UC San Diego

Deep Generative Models are a kind of unsupervised deep learning methods that learn the data distribution from samples and then generate unseen, high-quality samples from the learned distributions. These models have achieved tremendous success in different domains and tasks. However, many questions are not well-understood for these models. In order to better understand these models, in this thesis, we investigate the following questions: ($i$) what is the representation power of deep generative models, and ($ii$) how to identify and mitigate trustworthy concerns in deep generative models.

We study the representation power of deep generative models by looking at which distributions they can approximate arbitrarily well. we study normalizing flows and rigorously establish bounds on their expressive power. Our results indicate that some basic flows are highly expressive in one dimension, but in higher dimensions their representation power may be limited, especially when the flows have moderate depth. We then prove residual flows are universal approximators in maximum mean discrepancy and provide upper bounds on the depths under different assumptions.

We next investigate three different trustworthy concerns. The first is how to explain the black box neural networks in these models. We introduce VAE-TracIn, a computationally efficient and theoretically sound interpretability solution, for VAEs. We evaluate VAE-TracIn on real world datasets with extensive quantitative and qualitative analysis.
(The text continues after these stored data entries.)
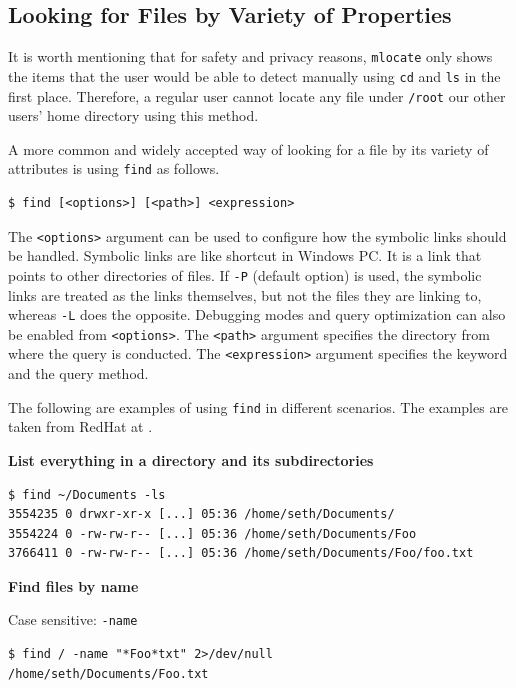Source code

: \subsection{Looking for Files by Variety of Properties}

It is worth mentioning that for safety and privacy reasons, \verb|mlocate| only shows the items that the user would be able to detect manually using \verb|cd| and \verb|ls| in the first place. Therefore, a regular user cannot locate any file under \verb|/root| our other users' home directory using this method.

A more common and widely accepted way of looking for a file by its variety of attributes is using \verb|find| as follows.
\begin{lstlisting}
$ find [<options>] [<path>] <expression>
\end{lstlisting}

The \verb|<options>| argument can be used to configure how the symbolic links should be handled. Symbolic links are like shortcut in Windows PC. It is a link that points to other directories of files. If \verb|-P| (default option) is used, the symbolic links are treated as the links themselves, but not the files they are linking to, whereas \verb|-L| does the opposite. Debugging modes and query optimization can also be enabled from \verb|<options>|. The \verb|<path>| argument specifies the directory from where the query is conducted. The \verb|<expression>| argument specifies the keyword and the query method.

The following are examples of using \verb|find| in different scenarios. The examples are taken from RedHat at \cite{redhat2022find}.

\vspace{0.1in}
\noindent \textbf{List everything in a directory and its subdirectories}
\vspace{0.1in}

\begin{lstlisting}
$ find ~/Documents -ls
3554235 0 drwxr-xr-x [...] 05:36 /home/seth/Documents/
3554224 0 -rw-rw-r-- [...] 05:36 /home/seth/Documents/Foo
3766411 0 -rw-rw-r-- [...] 05:36 /home/seth/Documents/Foo/foo.txt
\end{lstlisting}

\vspace{0.1in}
\noindent \textbf{Find files by name}
\vspace{0.1in}

Case sensitive: \verb|-name|
\begin{lstlisting}
$ find / -name "*Foo*txt" 2>/dev/null
/home/seth/Documents/Foo.txt
\end{lstlisting}

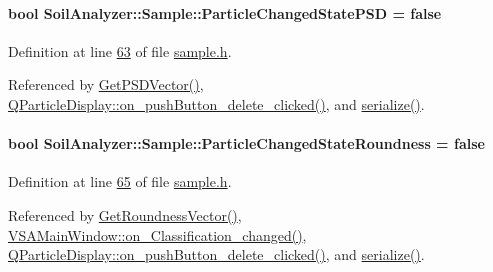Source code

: \hypertarget{class_soil_analyzer_1_1_sample_af35befb868658ac10fe18fb544000377}{}
\paragraph[{Particle\+Changed\+State\+P\+S\+D}]{\setlength{\rightskip}{0pt plus 5cm}bool Soil\+Analyzer\+::\+Sample\+::\+Particle\+Changed\+State\+P\+S\+D = false}\label{class_soil_analyzer_1_1_sample_af35befb868658ac10fe18fb544000377}


Definition at line \hyperlink{sample_8h_source_l00063}{63} of file \hyperlink{sample_8h_source}{sample.\+h}.



Referenced by \hyperlink{sample_8cpp_source_l00061}{Get\+P\+S\+D\+Vector()}, \hyperlink{qparticledisplay_8cpp_source_l00096}{Q\+Particle\+Display\+::on\+\_\+push\+Button\+\_\+delete\+\_\+clicked()}, and \hyperlink{sample_8h_source_l00085}{serialize()}.

\hypertarget{class_soil_analyzer_1_1_sample_af2ed93f3cbdc06660e7b846bd4feb7fc}{}
\paragraph[{Particle\+Changed\+State\+Roundness}]{\setlength{\rightskip}{0pt plus 5cm}bool Soil\+Analyzer\+::\+Sample\+::\+Particle\+Changed\+State\+Roundness = false}\label{class_soil_analyzer_1_1_sample_af2ed93f3cbdc06660e7b846bd4feb7fc}


Definition at line \hyperlink{sample_8h_source_l00065}{65} of file \hyperlink{sample_8h_source}{sample.\+h}.



Referenced by \hyperlink{sample_8cpp_source_l00083}{Get\+Roundness\+Vector()}, \hyperlink{vsamainwindow_8cpp_source_l00522}{V\+S\+A\+Main\+Window\+::on\+\_\+\+Classification\+\_\+changed()}, \hyperlink{qparticledisplay_8cpp_source_l00096}{Q\+Particle\+Display\+::on\+\_\+push\+Button\+\_\+delete\+\_\+clicked()}, and \hyperlink{sample_8h_source_l00085}{serialize()}.

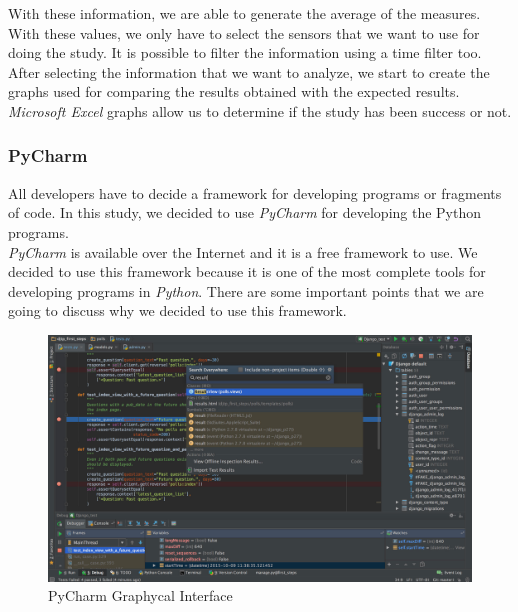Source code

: With these information, we are able to generate the average of the measures. With these values, we only have to select the sensors that we want to use for doing the study. It is possible to filter the information using a time filter too.\\

After selecting the information that we want to analyze, we start to create the graphs used for comparing the results obtained with the expected results.\\

\textit{Microsoft Excel} graphs allow us to determine if the study has been success or not.

\subsubsection{PyCharm}

All developers have to decide a framework for developing programs or fragments of code. In this study, we decided to use \textit{PyCharm} for developing the Python programs.\\

\textit{PyCharm} is available over the Internet and it is a free framework to use. We decided to use this framework because it is one of the most complete tools for developing programs in \textit{Python}. There are some important points that we are going to discuss why we decided to use this framework.

\begin{figure}[H]
\begin{centering}
\includegraphics[scale=0.15]{IMGS/PYCHARM.jpg}
\caption{PyCharm Graphycal Interface \label{PYCHARM}}
\end{centering}
\end{figure}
The second is how to mitigate privacy issues in learned generative models. We propose a density-ratio-based framework for efficient approximate data deletion in generative models, which avoids expensive re-training. We provide theoretical guarantees under various learner assumptions and empirically demonstrate our methods across a variety of generative methods.

The third is how to prevent undesirable outputs from deep generative models. We take a compute-friendly approach and investigate how to post-edit a pre-trained model to \textit{redact} certain samples. We consider several unconditional and conditional generative models and various types of descriptions of redacted samples. Extensive evaluations on real-world datasets show our algorithms outperform baseline methods in redaction quality as well as robustness while retaining high generation quality.